Il a mené une vie aventureuse, où se mêlent vie militaire, expéditions lointaines, journalisme et publications de romans.

Le vent dans les voiles, 1948 modifier

Caporal à Madagascar, sergent au Tonkin, deuxième classe au Dahomey, caporal au Sénégal, deuxième classe au Sahara, adjudant-chef à la Marne, lieutenant à Verdun, lieutenant à la Somme, Gaston Le Torch, le jour qu’il fut frappé par la limite d’âge, avait l’âme encore toute fraîche et le corps perclus de mâles expériences, avec deux trous de balles, trois éclats baladeurs, une rotule fêlée, un œil perdu, le pouce gauche coupé, six boutonnières d’armes blanches dans le gras des membres, une cavité au coin du front, comme une cabosse de chapeau melon, sans compter les innombrables horizons cueillis en divers bouges, cantines, souks et mauvais lieux, car, exemplaire soudard, il aimait le vin, la société des filles et le jeu, se montrait tatillon sur l’honneur, tenait ses promesses et craignait Dieu. Sur de tels garnements reposait, jadis, bon gré mal gré, la civilisation. Ils ne pèsent plus guère aujourd’hui sur le destin des peuples, mais il vaut mieux ne pas en perdre la graine, on ne sait jamais, quelque jour venant on pourrait le regretter.
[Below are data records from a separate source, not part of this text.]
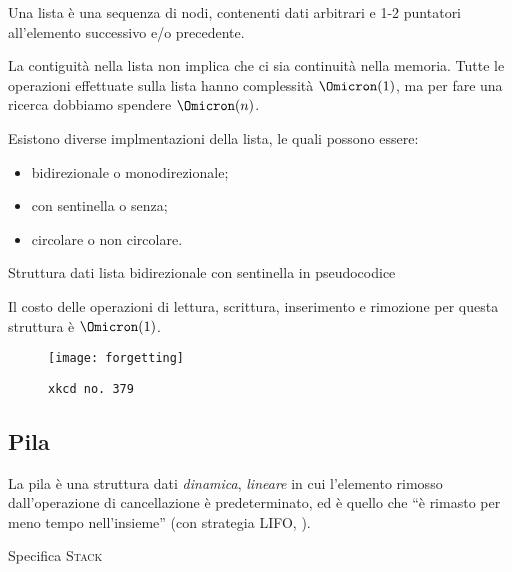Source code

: Una lista è una sequenza di nodi, contenenti dati arbitrari e 1-2 puntatori all'elemento successivo e/o precedente.

La contiguità nella lista non implica che ci sia continuità nella memoria.
Tutte le operazioni effettuate sulla lista hanno complessità \(\Omicron(1)\), ma per fare una ricerca dobbiamo spendere \(\Omicron(n)\).

Esistono diverse implmentazioni della lista, le quali possono essere:
\begin{itemize}
	\item bidirezionale o monodirezionale;
	\item con sentinella o senza;
	\item circolare o non circolare.
\end{itemize}


\begin{algorithm}[H]
\caption*{Struttura dati lista bidirezionale con sentinella in pseudocodice}

\end{algorithm}
Il costo delle operazioni di lettura, scrittura, inserimento e rimozione per questa struttura è \(\Omicron(1)\).

\begin{figure}[p]
\begin{code}
	\label{code:java-lista-bidirezionale-sentinella}
\end{code}
\end{figure}

\begin{figure}[H]
	\centering
	\texttt{[image: forgetting]}
	\caption[]{\texttt{xkcd no.\ 379}}
	\label{fig:forgetting}
\end{figure}

\subsection{Pila}

La pila è una struttura dati \emph{dinamica}, \emph{lineare} in cui l'elemento rimosso dall'operazione di cancellazione è predeterminato, ed è quello che \enquote{è rimasto per meno tempo nell'insieme} (con strategia \textsc{LIFO}, ).

\begin{algorithm}[H]
\caption*{Specifica \textsc{Stack}}

\end{algorithm}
  • Le vent dans les voiles (1948), Jacques Perret, éd. éditions du Rocher, 2006  (ISBN 978-2-268-05827-6), p. 15, 16


Pourtant il notait ses trouvailles, et le crayon qu’il saisissait gauchement transcrivait avec application sur papier d’écolier d’interminables récits d’abordages, fines manœuvres, combats, évolutions d’escadres, ambassades exotiques, assauts, affaires, captures de galions lestés d’or, sacs de villes opulentes surprises au déclin du jour torride, rançons levées à l’esbrouffe dans la chambre parfumée des gouverneurs indolents, viols haletants au hasard des falbalas en panique, laborieux radoubs dans les criques insalubres, conseils des capitaines dans la buée du scorbut vibrante à l’orée des écoutilles, aiguades pimpantes, grand pavois de pendus, brûlots crépitants.

  • Le vent dans les voiles (1948), Jacques Perret, éd. éditions du Rocher, 2006  (ISBN 978-2-268-05827-6), p. 19


Ce fut pour Mme Le Torch l’occasion de mesurer approximativement les progrès de ce qu’elle appelait encore la lubie. Elle sourit avec un rien d’inquiétude, et pensa que l’extrême limite se trouvait atteinte. Mais, le soir où, peu après, en embrassant la joue rugueuse de son mari elle y découvrît un gout de sel, Mme Le Torch se demanda s’il n’eût pas été préférable pour la paix du foyer que son mari sentît à plein nez l’absinthe ou la gourgandine.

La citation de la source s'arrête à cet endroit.